What to produce
Your answer should consist of each line from the data below that contains "coverage".

(Plain-text document sources)
___
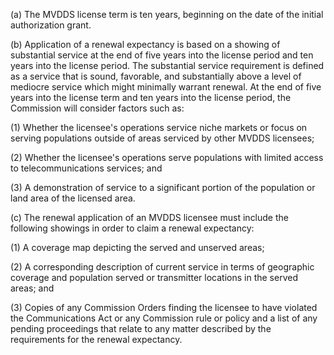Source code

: (a) The MVDDS license term is ten years, beginning on the date of the initial authorization grant.

(b) Application of a renewal expectancy is based on a showing of substantial service at the end of five years into the license period and ten years into the license period. The substantial service requirement is defined as a service that is sound, favorable, and substantially above a level of mediocre service which might minimally warrant renewal. At the end of five years into the license term and ten years into the license period, the Commission will consider factors such as:

(1) Whether the licensee's operations service niche markets or focus on serving populations outside of areas serviced by other MVDDS licensees;

(2) Whether the licensee's operations serve populations with limited access to telecommunications services; and

(3) A demonstration of service to a significant portion of the population or land area of the licensed area.

(c) The renewal application of an MVDDS licensee must include the following showings in order to claim a renewal expectancy:

(1) A coverage map depicting the served and unserved areas;

(2) A corresponding description of current service in terms of geographic coverage and population served or transmitter locations in the served areas; and

(3) Copies of any Commission Orders finding the licensee to have violated the Communications Act or any Commission rule or policy and a list of any pending proceedings that relate to any matter described by the requirements for the renewal expectancy.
___
Response to the exercise
(1) A coverage map depicting the served and unserved areas;
(2) A corresponding description of current service in terms of geographic coverage and population served or transmitter locations in the served areas; and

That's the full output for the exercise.